Synthetic U.S. Dollar Index proxy with real-time exchange rates — reflects USD strength against major currencies.

Webhook URL
https://api.hunchmachine.com/webhook/indicators?indicator=dxy_proxy&api_key=YOUR_API_KEY

Description

Represents a synthetic proxy of the U.S. Dollar Index (DXY), calculated using real-time exchange rates from the major currency pairs that make up the DXY basket. This indicator reflects the relative strength of the USD against its global counterparts — a key macro signal that often drives cross-asset flows and risk sentiment.

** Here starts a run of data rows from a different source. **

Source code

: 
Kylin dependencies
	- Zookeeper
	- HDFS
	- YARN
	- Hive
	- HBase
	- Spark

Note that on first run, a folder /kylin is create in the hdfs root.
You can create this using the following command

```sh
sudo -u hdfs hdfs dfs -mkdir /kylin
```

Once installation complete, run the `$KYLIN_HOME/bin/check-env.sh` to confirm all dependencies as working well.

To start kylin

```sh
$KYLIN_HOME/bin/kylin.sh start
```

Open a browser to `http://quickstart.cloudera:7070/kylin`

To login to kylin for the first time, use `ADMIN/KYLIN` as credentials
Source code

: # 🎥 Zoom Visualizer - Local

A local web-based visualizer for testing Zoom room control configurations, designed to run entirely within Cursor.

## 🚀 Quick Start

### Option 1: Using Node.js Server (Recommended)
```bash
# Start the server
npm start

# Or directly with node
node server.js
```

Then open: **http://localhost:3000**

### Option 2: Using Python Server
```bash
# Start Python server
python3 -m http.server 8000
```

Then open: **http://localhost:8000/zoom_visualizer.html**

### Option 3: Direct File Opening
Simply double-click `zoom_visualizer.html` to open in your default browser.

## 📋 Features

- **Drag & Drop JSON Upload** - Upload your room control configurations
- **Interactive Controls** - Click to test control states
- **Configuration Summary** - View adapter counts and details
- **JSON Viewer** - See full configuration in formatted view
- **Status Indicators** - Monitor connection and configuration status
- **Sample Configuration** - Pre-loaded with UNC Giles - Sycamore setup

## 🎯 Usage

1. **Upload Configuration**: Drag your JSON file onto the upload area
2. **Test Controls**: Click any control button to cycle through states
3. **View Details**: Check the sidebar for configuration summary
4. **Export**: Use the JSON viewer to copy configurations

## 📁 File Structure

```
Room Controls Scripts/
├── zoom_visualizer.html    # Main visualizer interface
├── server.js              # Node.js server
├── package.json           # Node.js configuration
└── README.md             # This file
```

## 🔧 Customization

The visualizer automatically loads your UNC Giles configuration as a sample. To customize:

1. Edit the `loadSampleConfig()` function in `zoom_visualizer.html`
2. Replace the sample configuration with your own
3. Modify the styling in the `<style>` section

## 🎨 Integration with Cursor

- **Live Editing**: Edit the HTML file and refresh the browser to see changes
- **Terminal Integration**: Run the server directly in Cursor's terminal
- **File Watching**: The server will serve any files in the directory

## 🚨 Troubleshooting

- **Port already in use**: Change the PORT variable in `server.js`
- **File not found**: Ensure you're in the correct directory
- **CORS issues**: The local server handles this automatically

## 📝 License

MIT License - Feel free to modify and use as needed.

What this endpoint provides

A real-time DXY-equivalent value derived from the major currency components, along with individual exchange rates. It's designed as a drop-in proxy for environments where official DXY data isn't available or when automation requires a lightweight version.

Response fields

dxy_value

Synthetic DXY reading (calibrated to a reference base, e.g. October 2025).

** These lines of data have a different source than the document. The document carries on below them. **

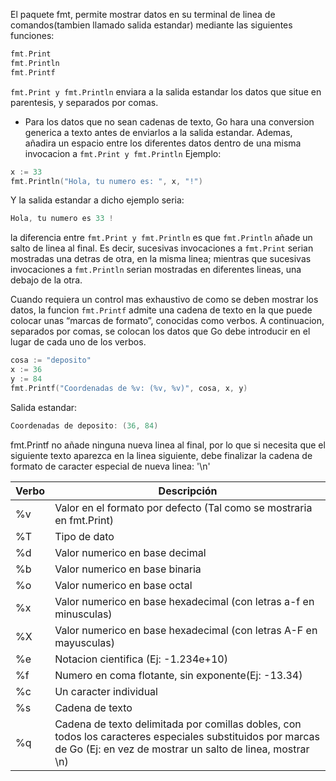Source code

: El paquete fmt, permite mostrar datos en su terminal de linea de comandos(tambien llamado salida estandar) mediante las siguientes funciones:
```go
fmt.Print
fmt.Println
fmt.Printf
```

```fmt.Print y fmt.Println``` enviara a la salida estandar los datos que situe en parentesis, y separados por comas.

- Para los datos que no sean cadenas de texto, Go hara una conversion generica a texto antes de enviarlos a la salida estandar. Ademas, añadira un espacio entre los diferentes datos dentro de una misma invocacion a ```fmt.Print y fmt.Println```
Ejemplo:
```go
x := 33
fmt.Println("Hola, tu numero es: ", x, "!")
``` 
Y la salida estandar a dicho ejemplo seria:
```go
Hola, tu numero es 33 !
```
la diferencia entre ```fmt.Print y fmt.Println``` es que ```fmt.Println``` añade un salto de linea al final. Es decir, sucesivas invocaciones a ```fmt.Print``` serian mostradas una detras de otra, en la misma linea; mientras que sucesivas invocaciones a ```fmt.Println``` serian mostradas en diferentes lineas, una debajo de la otra.

Cuando requiera un control mas exhaustivo de como se deben mostrar los datos, la funcion  ```fmt.Printf``` admite una cadena de texto en la que puede colocar unas “marcas de formato”, conocidas como verbos. A continuacion, separados por comas, se colocan los datos que Go debe introducir en el lugar de cada uno de los verbos.
```go
cosa := "deposito"
x := 36
y := 84
fmt.Printf("Coordenadas de %v: (%v, %v)", cosa, x, y)
```
Salida estandar: 
```go
Coordenadas de deposito: (36, 84)
```
fmt.Printf no añade ninguna nueva linea al final, por lo que si necesita que el siguiente texto aparezca en la linea siguiente, debe finalizar la cadena de formato de caracter especial de nueva linea: '\n'

Verbo | Descripción
----- | ---
%v    | Valor en el formato por defecto (Tal como se mostraria en fmt.Print)
%T    | Tipo de dato
%d    | Valor numerico en base decimal
%b    | Valor numerico en base binaria
%o    | Valor numerico en base octal
%x    | Valor numerico en base hexadecimal (con letras a-f en minusculas)
%X    | Valor numerico en base hexadecimal (con letras A-F en mayusculas)
%e    | Notacion cientifica (Ej: -1.234e+10)
%f    | Numero en coma flotante, sin exponente(Ej: -13.34)
%c    | Un caracter individual
%s    | Cadena de texto
%q    | Cadena de texto delimitada por comillas dobles, con todos los caracteres especiales substituidos por marcas de Go (Ej: en vez de mostrar un salto de linea, mostrar \n)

eur, jpy, gbp, cad, sek, chf

Latest exchange rates for the six currencies composing the DXY basket.

summary

Human-readable interpretation of the index and its meaning (e.g. "Higher = stronger USD").

timestamp

UTC time when the proxy was generated.

Output example

[
  {
    "indicator": "dxy_proxy",
    "dxy_value": 98.79,
    "eur": 0.86611,
    "jpy": 154.107334,
    "gbp": 0.76094,
    "cad": 1.400828,
    "sek": 9.481503,
    "chf": 0.804113,
    "summary": "Synthetic DXY proxy ≈ 98.79 (calibrated to Oct 2025 base). Higher = stronger USD.",
    "timestamp": "2025-11-01T01:20:26.893Z"
  }
]

Interpretation & Use

The DXY proxy measures the strength of the U.S. dollar relative to other major currencies. A rising dxy_value indicates a stronger dollar, typically associated with tightening liquidity and risk-off sentiment. A falling value signals a weaker dollar, often corresponding to easing financial conditions and risk-on behavior. Automations can track dxy_value trends to infer global liquidity shifts, correlate it with asset performance, or feed it into LLMs as part of macro-context reasoning (e.g. "USD strengthening → risk appetite declining").